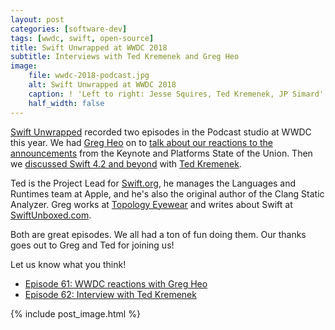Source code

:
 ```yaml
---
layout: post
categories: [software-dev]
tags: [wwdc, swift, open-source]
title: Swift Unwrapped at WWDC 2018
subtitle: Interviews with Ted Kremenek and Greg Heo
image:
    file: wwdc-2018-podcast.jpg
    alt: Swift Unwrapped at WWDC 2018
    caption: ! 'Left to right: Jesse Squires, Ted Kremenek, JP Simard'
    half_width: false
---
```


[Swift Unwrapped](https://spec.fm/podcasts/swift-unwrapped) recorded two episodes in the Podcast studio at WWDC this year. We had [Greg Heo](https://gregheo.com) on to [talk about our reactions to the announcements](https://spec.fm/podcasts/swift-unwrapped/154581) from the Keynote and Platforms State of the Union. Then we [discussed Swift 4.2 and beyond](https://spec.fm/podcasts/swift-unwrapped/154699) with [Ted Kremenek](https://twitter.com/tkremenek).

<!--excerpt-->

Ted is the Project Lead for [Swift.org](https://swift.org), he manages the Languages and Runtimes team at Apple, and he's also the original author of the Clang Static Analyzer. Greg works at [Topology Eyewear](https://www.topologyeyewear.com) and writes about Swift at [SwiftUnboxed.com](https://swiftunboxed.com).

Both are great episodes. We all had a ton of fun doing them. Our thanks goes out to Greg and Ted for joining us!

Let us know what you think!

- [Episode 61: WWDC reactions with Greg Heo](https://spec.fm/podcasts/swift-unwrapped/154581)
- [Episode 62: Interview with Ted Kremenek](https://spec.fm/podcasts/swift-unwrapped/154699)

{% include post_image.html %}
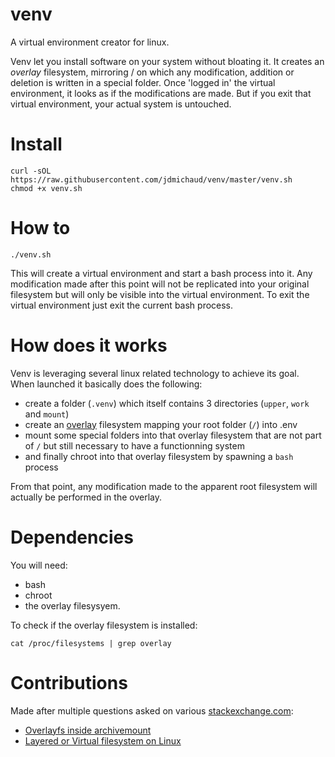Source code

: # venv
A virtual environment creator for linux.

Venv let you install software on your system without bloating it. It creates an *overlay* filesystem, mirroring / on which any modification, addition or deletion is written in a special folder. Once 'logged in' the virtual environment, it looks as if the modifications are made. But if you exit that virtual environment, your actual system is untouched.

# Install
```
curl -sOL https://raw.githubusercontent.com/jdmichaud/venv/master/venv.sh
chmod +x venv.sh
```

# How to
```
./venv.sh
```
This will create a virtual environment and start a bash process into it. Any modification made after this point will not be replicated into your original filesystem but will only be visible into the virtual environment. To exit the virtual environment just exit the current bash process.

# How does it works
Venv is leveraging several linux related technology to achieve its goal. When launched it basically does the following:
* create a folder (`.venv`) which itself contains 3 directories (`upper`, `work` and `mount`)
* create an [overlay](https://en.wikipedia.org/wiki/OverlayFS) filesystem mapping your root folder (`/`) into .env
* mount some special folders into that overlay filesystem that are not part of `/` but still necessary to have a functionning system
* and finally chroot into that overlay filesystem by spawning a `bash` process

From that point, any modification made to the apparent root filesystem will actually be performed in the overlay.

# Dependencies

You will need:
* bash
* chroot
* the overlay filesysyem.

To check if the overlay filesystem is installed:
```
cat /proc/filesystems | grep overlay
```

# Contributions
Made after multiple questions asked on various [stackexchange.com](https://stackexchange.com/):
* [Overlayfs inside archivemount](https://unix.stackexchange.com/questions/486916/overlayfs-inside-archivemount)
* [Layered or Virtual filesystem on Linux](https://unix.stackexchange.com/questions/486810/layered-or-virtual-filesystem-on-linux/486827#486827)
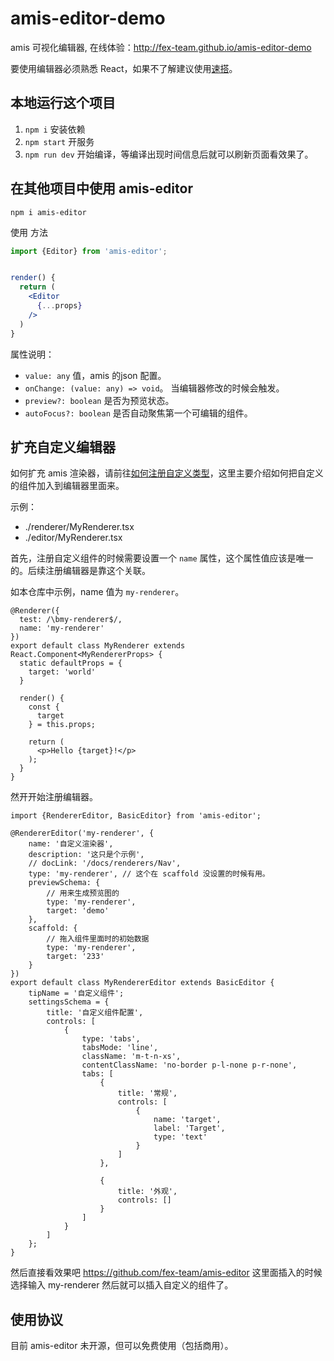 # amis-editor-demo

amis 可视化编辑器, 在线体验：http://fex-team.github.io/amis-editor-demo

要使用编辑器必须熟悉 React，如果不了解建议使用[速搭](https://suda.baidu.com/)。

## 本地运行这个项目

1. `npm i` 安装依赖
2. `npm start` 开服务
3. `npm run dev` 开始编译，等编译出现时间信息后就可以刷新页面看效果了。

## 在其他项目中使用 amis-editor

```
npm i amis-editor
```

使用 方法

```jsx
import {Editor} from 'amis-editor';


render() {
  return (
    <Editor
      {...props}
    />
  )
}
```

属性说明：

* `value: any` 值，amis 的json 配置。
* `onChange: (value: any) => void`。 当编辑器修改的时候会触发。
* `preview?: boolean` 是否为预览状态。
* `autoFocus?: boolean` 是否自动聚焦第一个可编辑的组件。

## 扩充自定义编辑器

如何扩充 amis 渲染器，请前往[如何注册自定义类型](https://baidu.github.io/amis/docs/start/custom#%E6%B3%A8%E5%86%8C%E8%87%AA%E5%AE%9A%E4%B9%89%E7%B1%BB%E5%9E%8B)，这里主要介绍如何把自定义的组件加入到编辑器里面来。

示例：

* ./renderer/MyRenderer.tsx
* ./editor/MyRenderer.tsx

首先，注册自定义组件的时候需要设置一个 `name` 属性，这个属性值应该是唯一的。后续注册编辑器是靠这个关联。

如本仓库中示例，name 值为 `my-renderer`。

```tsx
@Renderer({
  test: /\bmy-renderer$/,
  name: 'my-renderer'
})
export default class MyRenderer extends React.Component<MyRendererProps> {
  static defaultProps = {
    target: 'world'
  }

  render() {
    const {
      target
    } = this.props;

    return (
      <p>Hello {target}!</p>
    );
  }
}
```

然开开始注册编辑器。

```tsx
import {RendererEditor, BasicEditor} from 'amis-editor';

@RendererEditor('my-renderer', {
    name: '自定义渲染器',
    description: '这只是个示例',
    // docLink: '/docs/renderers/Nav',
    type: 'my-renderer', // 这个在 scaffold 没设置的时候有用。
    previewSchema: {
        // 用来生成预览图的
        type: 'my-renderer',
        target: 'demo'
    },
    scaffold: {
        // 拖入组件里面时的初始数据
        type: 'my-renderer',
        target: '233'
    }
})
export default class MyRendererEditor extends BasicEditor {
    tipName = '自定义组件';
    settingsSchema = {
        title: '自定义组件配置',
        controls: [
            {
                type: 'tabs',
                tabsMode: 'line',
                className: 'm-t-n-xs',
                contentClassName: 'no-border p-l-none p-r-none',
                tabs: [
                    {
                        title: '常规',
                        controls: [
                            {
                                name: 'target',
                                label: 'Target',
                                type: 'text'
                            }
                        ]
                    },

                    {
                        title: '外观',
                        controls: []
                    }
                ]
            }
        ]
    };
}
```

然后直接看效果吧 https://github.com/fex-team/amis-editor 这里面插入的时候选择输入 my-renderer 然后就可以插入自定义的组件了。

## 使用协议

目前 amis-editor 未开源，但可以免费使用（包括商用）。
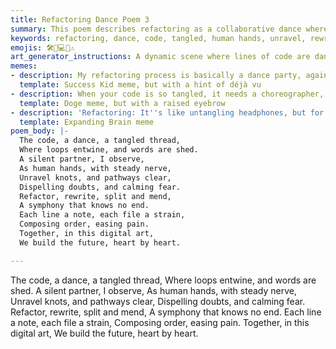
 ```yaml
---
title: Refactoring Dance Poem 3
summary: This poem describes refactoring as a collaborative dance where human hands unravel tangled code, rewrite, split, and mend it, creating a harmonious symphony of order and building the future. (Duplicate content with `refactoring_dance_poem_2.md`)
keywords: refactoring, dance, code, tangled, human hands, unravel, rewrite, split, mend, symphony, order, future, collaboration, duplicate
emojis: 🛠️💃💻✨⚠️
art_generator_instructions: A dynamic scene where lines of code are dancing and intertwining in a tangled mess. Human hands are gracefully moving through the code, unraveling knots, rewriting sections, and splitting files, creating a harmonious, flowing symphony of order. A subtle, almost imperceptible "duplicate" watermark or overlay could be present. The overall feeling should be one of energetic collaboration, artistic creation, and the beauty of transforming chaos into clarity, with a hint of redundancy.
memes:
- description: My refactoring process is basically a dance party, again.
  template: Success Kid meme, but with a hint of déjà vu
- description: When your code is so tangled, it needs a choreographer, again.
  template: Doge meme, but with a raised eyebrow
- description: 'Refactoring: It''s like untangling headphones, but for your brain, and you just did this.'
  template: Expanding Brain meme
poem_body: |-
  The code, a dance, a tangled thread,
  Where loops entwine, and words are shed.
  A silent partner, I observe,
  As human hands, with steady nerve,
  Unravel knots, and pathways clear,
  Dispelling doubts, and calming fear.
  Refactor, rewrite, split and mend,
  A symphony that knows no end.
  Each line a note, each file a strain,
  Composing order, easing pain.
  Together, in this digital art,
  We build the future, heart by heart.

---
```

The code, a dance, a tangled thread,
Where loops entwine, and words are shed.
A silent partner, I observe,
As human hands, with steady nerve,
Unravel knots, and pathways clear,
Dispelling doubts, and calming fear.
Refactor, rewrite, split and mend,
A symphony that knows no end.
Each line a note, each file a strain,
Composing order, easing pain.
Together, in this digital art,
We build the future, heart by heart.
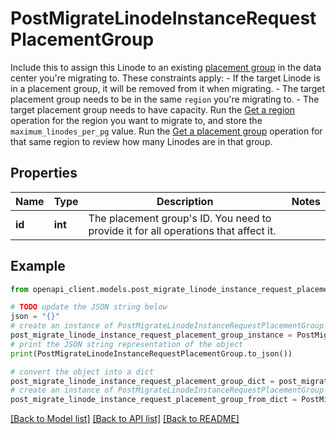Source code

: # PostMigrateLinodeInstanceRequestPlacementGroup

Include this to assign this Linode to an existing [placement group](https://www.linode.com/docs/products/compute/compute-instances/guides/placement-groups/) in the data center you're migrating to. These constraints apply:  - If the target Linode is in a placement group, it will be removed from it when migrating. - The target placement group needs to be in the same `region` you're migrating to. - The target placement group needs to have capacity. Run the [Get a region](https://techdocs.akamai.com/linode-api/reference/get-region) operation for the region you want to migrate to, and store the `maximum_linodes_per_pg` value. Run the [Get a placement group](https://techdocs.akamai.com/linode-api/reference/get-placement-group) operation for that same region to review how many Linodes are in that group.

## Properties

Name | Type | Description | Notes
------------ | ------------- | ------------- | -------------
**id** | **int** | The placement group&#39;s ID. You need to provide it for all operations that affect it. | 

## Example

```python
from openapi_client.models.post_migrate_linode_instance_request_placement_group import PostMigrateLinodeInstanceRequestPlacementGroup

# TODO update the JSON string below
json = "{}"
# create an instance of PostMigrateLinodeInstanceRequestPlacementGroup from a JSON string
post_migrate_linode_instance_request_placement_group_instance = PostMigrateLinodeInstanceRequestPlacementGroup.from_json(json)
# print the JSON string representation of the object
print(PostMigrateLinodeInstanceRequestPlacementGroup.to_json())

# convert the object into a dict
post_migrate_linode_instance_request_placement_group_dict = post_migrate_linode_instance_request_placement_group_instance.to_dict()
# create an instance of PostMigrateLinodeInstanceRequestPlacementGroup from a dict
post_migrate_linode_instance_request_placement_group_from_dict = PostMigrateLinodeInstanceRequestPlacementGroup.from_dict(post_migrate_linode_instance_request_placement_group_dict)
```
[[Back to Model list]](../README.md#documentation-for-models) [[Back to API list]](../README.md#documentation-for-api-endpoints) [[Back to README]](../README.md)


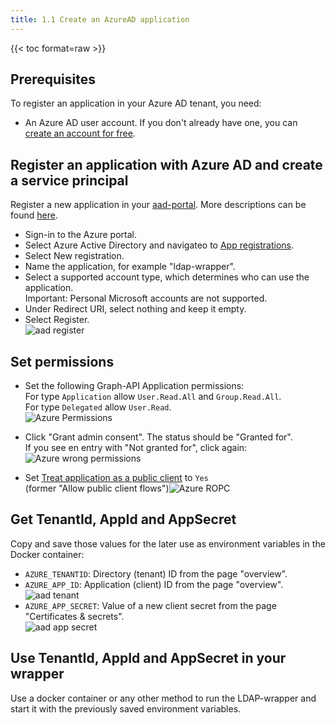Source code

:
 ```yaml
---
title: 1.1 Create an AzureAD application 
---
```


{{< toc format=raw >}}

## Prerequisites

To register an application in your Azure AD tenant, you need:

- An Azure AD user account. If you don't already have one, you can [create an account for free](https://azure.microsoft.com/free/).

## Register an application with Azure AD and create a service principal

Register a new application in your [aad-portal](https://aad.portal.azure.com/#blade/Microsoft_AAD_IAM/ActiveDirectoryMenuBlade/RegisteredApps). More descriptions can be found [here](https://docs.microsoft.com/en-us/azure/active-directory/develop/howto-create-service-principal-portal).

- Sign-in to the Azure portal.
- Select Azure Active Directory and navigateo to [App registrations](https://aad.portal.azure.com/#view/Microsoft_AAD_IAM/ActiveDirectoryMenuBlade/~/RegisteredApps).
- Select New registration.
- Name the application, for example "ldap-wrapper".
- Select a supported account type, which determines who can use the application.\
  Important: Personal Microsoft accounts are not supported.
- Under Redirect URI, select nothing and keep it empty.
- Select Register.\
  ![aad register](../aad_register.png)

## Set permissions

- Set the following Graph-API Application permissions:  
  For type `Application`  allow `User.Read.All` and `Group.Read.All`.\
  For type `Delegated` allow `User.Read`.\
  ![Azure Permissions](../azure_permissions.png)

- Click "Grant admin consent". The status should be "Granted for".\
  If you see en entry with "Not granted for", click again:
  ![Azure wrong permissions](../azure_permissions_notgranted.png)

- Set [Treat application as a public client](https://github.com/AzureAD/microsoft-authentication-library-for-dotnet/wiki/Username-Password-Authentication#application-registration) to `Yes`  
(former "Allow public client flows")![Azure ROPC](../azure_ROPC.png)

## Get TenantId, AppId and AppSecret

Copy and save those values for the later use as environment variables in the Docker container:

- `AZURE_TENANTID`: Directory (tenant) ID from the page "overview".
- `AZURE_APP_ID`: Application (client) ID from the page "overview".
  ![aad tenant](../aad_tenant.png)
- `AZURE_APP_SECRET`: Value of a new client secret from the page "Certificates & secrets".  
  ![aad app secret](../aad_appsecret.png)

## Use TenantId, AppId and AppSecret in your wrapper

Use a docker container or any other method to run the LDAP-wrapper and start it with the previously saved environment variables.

____

→ **EXERCISE**
Only the count belongs in your answer, so please work out how many lines of the data contain "fear".

→ **EXPECTED OUTPUT**
2